**Exercise objective:** Output only how many lines below contain "luego".

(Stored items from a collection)

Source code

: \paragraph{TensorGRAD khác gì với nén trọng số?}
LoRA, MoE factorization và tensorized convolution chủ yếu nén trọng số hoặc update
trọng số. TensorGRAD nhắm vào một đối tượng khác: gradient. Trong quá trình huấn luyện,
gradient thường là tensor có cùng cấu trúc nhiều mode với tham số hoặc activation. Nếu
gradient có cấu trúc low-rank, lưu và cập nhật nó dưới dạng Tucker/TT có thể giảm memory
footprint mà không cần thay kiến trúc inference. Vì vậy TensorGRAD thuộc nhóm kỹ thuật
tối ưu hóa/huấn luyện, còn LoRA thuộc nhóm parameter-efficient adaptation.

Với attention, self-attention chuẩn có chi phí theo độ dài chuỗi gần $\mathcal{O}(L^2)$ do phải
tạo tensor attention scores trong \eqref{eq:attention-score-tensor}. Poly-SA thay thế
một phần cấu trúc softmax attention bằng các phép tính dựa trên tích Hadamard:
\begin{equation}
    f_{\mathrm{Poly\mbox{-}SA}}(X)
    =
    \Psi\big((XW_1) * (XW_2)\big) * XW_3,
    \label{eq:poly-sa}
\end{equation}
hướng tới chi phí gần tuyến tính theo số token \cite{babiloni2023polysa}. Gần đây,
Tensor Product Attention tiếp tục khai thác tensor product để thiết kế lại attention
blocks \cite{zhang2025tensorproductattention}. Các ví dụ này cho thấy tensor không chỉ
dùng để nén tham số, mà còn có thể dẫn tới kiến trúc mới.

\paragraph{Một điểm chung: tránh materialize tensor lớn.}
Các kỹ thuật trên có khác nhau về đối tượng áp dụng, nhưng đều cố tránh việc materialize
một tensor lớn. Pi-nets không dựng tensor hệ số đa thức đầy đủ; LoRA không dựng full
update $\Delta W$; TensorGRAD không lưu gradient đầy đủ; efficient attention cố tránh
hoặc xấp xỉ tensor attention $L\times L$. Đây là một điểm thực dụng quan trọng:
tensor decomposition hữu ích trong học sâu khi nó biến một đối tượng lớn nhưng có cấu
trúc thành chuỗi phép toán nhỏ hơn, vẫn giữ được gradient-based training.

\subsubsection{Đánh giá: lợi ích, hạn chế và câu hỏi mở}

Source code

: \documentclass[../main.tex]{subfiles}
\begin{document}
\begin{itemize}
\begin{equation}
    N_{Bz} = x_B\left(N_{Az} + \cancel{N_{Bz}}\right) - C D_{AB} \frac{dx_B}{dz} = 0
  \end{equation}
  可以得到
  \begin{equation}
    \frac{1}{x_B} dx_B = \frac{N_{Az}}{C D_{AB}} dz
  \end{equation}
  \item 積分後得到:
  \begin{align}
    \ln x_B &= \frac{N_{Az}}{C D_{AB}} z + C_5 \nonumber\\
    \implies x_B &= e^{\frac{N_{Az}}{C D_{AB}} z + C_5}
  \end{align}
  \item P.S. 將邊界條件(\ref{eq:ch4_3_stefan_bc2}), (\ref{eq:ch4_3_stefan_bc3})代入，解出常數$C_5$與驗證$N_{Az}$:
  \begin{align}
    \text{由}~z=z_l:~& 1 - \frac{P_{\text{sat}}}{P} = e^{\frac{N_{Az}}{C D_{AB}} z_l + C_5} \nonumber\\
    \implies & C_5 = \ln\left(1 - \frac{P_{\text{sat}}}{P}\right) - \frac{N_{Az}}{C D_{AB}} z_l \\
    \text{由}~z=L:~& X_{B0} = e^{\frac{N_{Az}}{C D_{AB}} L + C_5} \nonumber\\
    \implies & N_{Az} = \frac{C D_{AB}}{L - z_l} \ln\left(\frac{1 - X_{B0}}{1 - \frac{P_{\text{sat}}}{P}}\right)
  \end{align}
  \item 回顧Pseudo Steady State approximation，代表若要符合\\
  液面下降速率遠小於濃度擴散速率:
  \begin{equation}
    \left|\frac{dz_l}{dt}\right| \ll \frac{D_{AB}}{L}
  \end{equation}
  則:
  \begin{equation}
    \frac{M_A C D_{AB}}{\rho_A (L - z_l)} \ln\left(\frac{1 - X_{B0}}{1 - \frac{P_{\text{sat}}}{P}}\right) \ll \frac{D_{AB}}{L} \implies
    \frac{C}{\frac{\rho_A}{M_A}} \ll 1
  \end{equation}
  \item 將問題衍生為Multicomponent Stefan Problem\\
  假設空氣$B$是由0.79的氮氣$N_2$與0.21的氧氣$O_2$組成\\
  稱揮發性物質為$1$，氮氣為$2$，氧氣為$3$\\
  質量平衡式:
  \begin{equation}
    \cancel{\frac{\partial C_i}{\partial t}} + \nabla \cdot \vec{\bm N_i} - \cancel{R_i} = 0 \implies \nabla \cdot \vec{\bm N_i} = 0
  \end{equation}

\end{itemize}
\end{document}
--
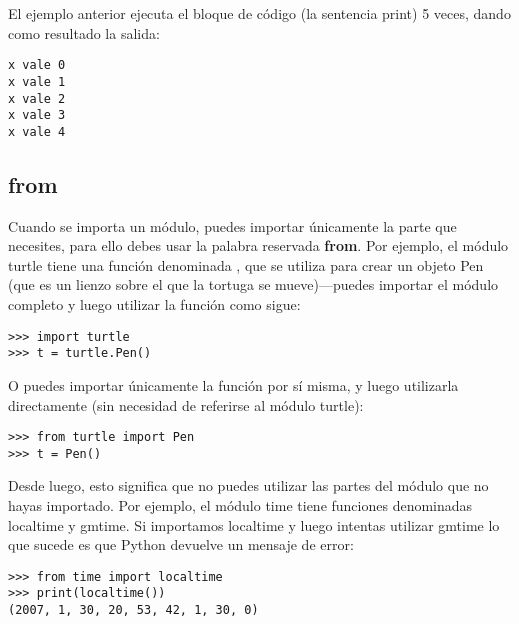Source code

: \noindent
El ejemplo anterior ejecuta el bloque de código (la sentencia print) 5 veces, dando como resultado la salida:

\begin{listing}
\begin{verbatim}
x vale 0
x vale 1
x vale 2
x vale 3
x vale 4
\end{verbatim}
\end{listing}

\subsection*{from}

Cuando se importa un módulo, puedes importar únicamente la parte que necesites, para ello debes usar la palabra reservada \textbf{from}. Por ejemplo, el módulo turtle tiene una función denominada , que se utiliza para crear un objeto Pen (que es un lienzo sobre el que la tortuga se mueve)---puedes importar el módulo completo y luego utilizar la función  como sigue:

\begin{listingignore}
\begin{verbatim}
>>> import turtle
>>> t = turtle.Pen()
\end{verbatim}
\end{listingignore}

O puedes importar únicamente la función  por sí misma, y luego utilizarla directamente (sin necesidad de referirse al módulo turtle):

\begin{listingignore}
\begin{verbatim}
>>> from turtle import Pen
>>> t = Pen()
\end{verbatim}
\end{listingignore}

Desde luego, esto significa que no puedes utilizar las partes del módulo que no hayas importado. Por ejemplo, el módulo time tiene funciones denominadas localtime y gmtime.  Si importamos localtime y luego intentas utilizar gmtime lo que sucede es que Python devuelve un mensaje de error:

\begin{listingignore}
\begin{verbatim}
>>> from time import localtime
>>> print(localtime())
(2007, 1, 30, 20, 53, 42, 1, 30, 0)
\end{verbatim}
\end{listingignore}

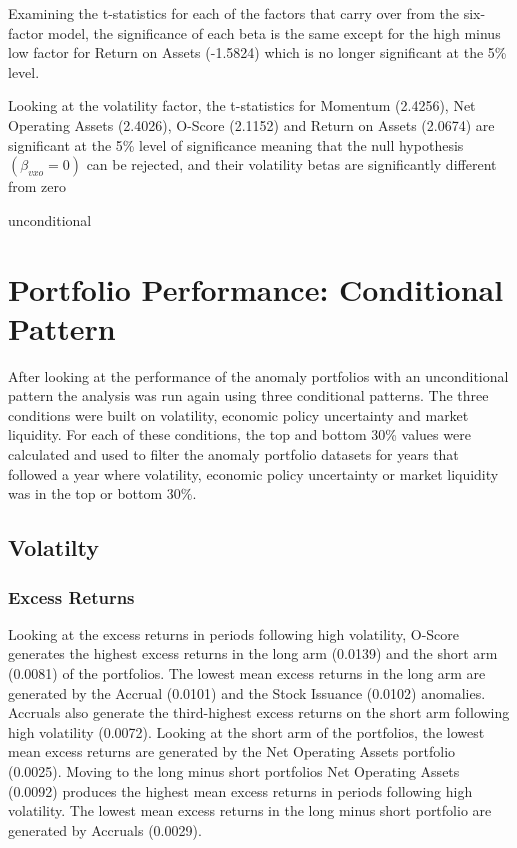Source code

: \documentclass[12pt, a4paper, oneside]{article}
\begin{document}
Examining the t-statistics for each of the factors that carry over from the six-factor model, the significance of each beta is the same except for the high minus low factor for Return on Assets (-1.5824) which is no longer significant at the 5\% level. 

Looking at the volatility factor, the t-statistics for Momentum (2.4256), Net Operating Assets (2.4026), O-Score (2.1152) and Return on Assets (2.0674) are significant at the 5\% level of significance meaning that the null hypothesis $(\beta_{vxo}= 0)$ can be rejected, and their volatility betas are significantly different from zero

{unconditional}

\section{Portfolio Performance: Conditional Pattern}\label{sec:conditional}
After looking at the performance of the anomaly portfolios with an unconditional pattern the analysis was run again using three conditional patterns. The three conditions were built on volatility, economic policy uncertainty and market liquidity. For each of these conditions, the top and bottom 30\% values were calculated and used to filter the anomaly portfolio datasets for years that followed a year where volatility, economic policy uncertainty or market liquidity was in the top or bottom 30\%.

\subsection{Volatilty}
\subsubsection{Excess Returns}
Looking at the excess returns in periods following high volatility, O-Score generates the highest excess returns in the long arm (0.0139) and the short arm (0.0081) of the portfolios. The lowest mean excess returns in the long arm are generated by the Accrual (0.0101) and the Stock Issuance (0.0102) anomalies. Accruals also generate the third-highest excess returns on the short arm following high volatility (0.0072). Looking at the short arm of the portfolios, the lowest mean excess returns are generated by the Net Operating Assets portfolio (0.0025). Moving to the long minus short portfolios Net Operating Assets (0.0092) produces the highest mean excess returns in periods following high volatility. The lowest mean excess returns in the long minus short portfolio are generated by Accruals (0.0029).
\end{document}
* * *
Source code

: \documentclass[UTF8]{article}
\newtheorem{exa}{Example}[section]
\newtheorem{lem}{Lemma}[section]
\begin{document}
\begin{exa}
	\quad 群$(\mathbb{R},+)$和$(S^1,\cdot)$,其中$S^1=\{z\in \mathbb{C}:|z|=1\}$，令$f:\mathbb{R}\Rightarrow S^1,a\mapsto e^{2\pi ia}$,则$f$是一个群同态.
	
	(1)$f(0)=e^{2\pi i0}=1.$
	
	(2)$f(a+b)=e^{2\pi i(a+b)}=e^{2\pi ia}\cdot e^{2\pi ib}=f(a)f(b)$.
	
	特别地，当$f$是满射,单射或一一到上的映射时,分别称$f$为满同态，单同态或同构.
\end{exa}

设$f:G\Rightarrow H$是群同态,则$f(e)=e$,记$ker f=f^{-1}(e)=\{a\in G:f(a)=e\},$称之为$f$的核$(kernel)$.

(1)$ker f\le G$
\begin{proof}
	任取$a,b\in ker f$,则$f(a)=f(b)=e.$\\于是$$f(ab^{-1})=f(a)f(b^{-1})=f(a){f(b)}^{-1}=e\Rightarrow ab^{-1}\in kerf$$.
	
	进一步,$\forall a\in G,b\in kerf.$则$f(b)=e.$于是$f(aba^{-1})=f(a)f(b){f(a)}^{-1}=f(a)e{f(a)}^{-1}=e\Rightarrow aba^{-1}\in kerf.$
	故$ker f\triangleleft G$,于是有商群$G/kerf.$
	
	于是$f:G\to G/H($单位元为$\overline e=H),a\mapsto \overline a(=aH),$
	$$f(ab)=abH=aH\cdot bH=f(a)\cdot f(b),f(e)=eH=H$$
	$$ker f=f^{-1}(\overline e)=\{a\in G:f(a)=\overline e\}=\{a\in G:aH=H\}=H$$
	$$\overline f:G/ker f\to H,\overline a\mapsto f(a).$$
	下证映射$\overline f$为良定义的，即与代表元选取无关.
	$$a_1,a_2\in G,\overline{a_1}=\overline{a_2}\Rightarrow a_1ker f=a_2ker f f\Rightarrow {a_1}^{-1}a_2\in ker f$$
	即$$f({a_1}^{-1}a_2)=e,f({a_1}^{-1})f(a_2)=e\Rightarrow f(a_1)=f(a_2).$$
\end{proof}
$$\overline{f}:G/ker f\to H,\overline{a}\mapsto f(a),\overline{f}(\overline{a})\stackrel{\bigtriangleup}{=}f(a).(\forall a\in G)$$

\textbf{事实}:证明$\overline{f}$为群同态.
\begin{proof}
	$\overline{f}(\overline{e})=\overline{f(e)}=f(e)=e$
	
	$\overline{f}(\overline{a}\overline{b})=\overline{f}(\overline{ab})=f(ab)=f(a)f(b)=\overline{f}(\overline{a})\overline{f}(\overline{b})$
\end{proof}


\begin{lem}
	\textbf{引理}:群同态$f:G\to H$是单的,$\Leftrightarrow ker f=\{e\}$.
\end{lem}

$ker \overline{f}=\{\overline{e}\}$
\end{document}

**Solution to the problem:** 3